[Instructions for the task] In exact form, please repeat the records from their opening line down to the line with "YES & -- & 3714\\", including that line.

Stored data
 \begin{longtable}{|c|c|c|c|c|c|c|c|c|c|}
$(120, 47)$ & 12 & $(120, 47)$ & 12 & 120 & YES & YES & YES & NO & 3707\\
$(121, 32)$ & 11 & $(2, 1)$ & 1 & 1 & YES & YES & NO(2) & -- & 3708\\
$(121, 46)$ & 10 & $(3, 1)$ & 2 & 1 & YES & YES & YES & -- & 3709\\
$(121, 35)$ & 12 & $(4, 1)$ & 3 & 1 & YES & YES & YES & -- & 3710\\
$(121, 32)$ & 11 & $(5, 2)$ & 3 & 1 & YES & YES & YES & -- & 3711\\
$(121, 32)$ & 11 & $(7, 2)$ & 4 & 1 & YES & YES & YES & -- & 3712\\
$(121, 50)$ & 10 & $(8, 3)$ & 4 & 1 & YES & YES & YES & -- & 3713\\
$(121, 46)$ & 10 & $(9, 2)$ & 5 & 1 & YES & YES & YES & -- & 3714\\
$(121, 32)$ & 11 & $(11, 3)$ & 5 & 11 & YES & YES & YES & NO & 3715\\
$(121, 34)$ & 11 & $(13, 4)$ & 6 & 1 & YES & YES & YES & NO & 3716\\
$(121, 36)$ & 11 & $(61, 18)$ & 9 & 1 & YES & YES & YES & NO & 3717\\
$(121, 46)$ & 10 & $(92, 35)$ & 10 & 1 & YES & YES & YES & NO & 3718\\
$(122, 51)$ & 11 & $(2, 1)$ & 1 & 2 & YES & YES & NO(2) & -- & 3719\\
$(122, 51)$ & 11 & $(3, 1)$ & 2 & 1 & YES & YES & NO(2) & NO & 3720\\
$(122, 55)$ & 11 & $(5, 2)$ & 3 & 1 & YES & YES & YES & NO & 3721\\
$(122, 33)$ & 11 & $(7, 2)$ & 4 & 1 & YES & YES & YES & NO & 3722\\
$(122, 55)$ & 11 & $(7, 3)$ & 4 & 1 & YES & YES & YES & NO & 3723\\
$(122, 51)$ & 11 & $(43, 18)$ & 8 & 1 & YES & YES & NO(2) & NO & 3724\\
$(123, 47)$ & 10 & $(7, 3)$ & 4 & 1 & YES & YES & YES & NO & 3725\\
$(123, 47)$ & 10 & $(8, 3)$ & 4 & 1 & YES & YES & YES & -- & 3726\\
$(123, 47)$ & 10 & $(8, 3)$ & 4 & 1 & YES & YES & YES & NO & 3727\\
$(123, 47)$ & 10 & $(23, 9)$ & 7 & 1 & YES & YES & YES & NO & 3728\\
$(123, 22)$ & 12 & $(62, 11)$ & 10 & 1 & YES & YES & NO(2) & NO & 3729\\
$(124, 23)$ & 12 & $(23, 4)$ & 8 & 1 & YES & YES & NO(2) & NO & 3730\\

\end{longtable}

[Output]
 \begin{longtable}{|c|c|c|c|c|c|c|c|c|c|}
$(120, 47)$ & 12 & $(120, 47)$ & 12 & 120 & YES & YES & YES & NO & 3707\\
$(121, 32)$ & 11 & $(2, 1)$ & 1 & 1 & YES & YES & NO(2) & -- & 3708\\
$(121, 46)$ & 10 & $(3, 1)$ & 2 & 1 & YES & YES & YES & -- & 3709\\
$(121, 35)$ & 12 & $(4, 1)$ & 3 & 1 & YES & YES & YES & -- & 3710\\
$(121, 32)$ & 11 & $(5, 2)$ & 3 & 1 & YES & YES & YES & -- & 3711\\
$(121, 32)$ & 11 & $(7, 2)$ & 4 & 1 & YES & YES & YES & -- & 3712\\
$(121, 50)$ & 10 & $(8, 3)$ & 4 & 1 & YES & YES & YES & -- & 3713\\
$(121, 46)$ & 10 & $(9, 2)$ & 5 & 1 & YES & YES & YES & -- & 3714\\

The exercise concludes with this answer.